== Data records

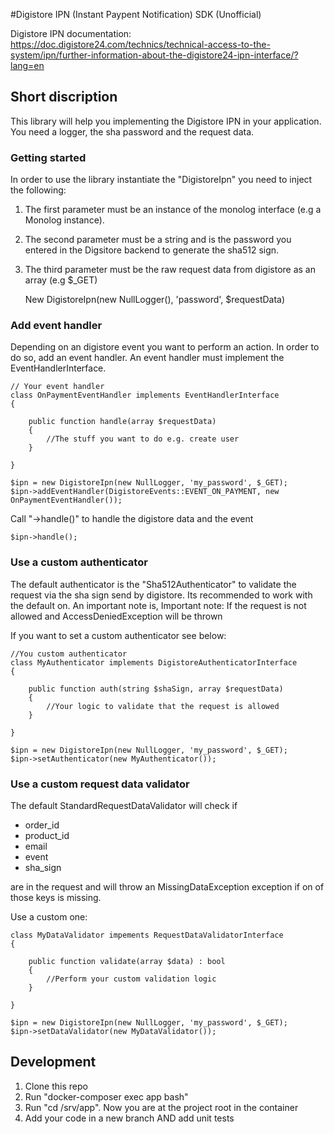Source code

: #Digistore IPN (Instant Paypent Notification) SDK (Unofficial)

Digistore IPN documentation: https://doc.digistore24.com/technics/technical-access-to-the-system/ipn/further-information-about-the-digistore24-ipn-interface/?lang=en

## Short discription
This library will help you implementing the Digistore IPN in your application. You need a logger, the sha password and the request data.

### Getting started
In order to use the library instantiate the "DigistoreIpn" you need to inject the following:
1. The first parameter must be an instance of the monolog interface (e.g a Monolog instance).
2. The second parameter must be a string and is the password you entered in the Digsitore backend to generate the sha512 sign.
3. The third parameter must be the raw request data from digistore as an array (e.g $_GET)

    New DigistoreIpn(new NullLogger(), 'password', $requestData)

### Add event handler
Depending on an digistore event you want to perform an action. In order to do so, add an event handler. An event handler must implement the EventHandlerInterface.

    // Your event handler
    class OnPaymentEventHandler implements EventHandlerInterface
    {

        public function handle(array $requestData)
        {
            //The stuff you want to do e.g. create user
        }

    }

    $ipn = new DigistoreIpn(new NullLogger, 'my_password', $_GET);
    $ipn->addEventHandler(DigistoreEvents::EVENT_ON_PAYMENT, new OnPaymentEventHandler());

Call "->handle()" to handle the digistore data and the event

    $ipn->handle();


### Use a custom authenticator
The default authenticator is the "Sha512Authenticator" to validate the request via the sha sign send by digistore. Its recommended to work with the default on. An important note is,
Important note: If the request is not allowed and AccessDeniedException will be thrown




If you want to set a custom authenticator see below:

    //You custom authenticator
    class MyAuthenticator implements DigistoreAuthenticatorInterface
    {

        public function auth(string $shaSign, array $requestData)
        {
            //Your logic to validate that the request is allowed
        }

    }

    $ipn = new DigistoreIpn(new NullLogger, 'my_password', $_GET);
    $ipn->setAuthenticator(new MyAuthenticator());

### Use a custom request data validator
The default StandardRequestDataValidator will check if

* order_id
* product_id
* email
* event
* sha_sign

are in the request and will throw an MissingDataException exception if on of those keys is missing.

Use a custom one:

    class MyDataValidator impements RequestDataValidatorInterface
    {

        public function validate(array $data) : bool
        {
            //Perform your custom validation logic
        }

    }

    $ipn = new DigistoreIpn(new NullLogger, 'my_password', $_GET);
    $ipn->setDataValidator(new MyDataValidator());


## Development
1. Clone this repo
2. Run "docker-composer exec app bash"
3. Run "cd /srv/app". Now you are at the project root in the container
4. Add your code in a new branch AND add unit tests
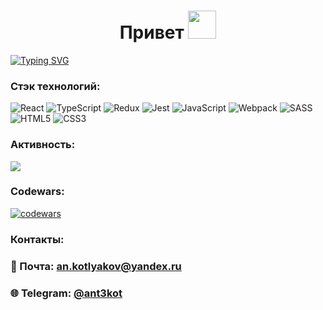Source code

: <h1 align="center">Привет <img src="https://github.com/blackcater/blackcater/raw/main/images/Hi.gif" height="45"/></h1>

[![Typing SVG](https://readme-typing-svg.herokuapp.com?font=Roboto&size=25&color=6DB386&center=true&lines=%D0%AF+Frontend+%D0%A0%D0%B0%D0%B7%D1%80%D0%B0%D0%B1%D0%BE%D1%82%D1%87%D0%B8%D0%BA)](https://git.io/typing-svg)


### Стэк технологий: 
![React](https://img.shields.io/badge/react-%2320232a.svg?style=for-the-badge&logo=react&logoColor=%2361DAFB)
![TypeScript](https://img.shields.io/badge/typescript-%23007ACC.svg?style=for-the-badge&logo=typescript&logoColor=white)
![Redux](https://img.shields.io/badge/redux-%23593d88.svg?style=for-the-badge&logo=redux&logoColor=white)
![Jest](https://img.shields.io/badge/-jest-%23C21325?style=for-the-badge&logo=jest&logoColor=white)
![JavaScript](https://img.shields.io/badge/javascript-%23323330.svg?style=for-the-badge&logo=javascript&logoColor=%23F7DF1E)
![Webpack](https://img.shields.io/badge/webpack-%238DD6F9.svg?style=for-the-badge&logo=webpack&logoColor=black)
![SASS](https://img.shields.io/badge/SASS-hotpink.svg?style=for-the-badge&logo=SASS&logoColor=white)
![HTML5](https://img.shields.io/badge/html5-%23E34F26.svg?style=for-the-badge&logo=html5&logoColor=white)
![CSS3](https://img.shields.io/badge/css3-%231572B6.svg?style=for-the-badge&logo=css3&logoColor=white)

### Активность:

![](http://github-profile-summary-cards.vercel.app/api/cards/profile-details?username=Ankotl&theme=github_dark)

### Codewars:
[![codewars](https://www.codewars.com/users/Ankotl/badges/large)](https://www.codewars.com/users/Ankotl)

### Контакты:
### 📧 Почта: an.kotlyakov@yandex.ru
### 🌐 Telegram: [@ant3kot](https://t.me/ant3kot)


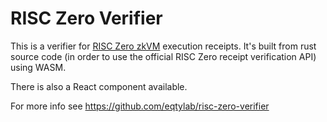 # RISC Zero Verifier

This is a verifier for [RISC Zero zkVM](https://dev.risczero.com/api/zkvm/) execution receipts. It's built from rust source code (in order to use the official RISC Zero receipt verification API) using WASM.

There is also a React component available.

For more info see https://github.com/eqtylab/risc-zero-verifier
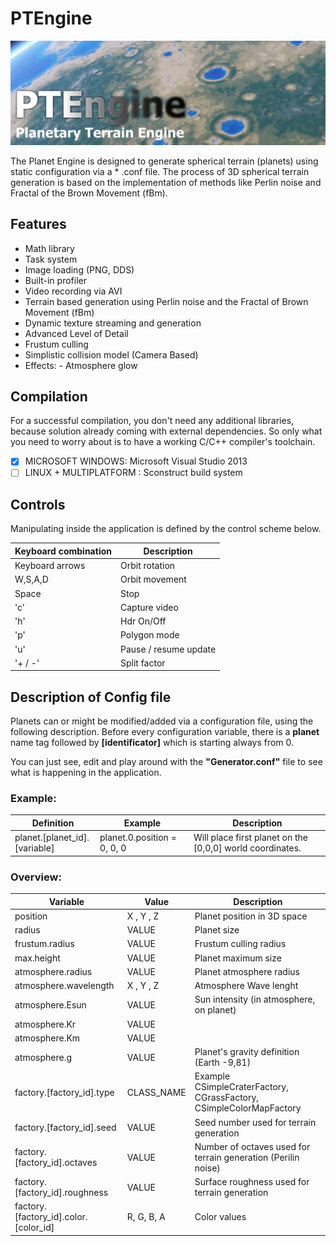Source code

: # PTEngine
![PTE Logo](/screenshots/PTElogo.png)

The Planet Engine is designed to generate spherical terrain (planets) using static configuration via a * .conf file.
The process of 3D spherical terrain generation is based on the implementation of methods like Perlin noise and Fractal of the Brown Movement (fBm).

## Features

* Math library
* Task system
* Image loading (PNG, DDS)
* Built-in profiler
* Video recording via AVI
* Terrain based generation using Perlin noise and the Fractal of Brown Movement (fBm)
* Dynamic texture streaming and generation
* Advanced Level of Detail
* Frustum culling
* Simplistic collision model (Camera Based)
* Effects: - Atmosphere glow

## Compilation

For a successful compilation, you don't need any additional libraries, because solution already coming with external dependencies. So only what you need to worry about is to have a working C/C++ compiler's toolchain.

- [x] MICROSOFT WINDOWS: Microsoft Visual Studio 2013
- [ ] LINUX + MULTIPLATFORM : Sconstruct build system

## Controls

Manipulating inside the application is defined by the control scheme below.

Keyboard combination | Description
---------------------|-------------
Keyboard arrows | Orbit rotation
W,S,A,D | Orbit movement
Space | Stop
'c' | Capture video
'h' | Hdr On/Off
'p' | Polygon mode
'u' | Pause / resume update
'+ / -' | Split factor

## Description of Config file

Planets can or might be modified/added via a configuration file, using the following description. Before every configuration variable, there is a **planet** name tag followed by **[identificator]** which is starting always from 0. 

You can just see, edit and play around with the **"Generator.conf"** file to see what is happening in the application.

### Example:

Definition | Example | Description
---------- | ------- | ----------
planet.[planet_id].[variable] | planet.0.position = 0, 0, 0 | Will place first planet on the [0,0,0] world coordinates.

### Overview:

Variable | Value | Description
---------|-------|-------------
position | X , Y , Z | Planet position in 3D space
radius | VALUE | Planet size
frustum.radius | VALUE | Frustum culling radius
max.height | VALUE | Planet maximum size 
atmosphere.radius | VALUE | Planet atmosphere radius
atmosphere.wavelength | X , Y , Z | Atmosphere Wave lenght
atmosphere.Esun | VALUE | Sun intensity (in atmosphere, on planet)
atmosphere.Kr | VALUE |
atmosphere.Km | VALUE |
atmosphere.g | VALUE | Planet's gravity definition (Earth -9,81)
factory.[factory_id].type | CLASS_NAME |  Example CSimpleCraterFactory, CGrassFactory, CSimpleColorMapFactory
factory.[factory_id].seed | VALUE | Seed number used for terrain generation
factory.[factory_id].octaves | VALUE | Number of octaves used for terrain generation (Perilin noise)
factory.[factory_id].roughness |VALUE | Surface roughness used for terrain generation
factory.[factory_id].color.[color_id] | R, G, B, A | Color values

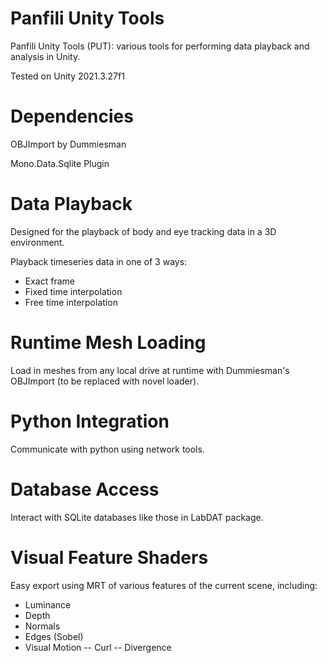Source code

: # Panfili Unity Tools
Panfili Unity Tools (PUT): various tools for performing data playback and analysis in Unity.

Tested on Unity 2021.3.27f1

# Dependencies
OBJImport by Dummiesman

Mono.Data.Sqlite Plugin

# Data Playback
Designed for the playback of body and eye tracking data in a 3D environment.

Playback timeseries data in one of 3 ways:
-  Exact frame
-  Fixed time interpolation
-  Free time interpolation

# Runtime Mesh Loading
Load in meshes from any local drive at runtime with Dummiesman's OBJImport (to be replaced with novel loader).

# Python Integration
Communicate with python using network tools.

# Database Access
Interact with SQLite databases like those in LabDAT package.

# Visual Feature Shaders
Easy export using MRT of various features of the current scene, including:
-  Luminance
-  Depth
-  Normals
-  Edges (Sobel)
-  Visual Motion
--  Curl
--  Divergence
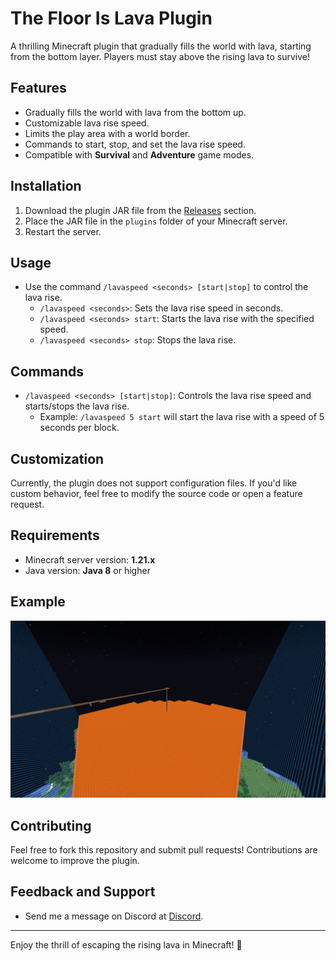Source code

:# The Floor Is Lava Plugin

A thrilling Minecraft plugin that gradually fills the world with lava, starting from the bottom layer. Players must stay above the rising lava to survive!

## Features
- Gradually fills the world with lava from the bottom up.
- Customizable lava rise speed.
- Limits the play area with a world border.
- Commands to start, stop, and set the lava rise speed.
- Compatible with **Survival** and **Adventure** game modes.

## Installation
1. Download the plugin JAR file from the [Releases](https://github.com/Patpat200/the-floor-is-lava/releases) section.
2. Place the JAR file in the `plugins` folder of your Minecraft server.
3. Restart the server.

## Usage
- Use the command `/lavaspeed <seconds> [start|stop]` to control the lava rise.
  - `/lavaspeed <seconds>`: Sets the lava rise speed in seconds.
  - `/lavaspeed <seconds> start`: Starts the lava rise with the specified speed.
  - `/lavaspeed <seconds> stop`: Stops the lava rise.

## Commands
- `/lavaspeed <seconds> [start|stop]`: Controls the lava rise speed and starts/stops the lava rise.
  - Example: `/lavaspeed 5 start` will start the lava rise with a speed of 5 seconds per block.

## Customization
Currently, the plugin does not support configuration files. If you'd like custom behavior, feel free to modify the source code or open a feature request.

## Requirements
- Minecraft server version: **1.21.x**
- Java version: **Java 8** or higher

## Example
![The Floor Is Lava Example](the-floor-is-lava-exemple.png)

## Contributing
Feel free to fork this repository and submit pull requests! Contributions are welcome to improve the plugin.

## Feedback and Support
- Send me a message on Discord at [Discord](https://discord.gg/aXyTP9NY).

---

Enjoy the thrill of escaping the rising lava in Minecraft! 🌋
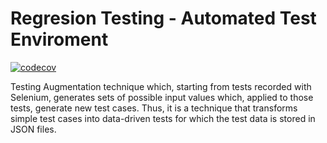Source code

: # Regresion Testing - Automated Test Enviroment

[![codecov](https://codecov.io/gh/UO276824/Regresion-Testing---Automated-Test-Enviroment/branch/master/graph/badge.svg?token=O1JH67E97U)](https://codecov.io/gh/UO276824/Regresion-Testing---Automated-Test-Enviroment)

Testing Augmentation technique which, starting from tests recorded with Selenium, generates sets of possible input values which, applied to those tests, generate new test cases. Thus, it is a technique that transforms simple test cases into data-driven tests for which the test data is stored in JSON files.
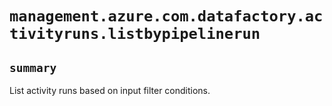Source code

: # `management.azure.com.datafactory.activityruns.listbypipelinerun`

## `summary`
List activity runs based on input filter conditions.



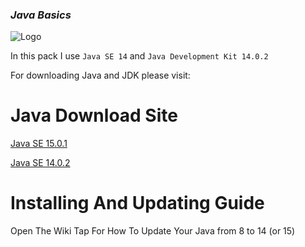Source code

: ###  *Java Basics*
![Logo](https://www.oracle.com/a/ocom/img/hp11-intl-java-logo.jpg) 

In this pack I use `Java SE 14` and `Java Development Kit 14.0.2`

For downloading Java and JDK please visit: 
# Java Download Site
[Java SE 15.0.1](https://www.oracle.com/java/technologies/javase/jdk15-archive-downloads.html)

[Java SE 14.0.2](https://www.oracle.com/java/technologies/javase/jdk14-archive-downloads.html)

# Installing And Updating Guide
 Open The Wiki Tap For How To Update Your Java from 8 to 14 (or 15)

====

Problem details —
Exactly as they appear, repeat the lines from the one containing "List activity runs" through the last line of the entries, counting both ends. Pictures stay out.

Exercise result —
List activity runs based on input filter conditions.



Source code

: ###  *Java Basics*
![Logo](https://www.oracle.com/a/ocom/img/hp11-intl-java-logo.jpg) 

In this pack I use `Java SE 14` and `Java Development Kit 14.0.2`

For downloading Java and JDK please visit: 
# Java Download Site
[Java SE 15.0.1](https://www.oracle.com/java/technologies/javase/jdk15-archive-downloads.html)

[Java SE 14.0.2](https://www.oracle.com/java/technologies/javase/jdk14-archive-downloads.html)

# Installing And Updating Guide
 Open The Wiki Tap For How To Update Your Java from 8 to 14 (or 15)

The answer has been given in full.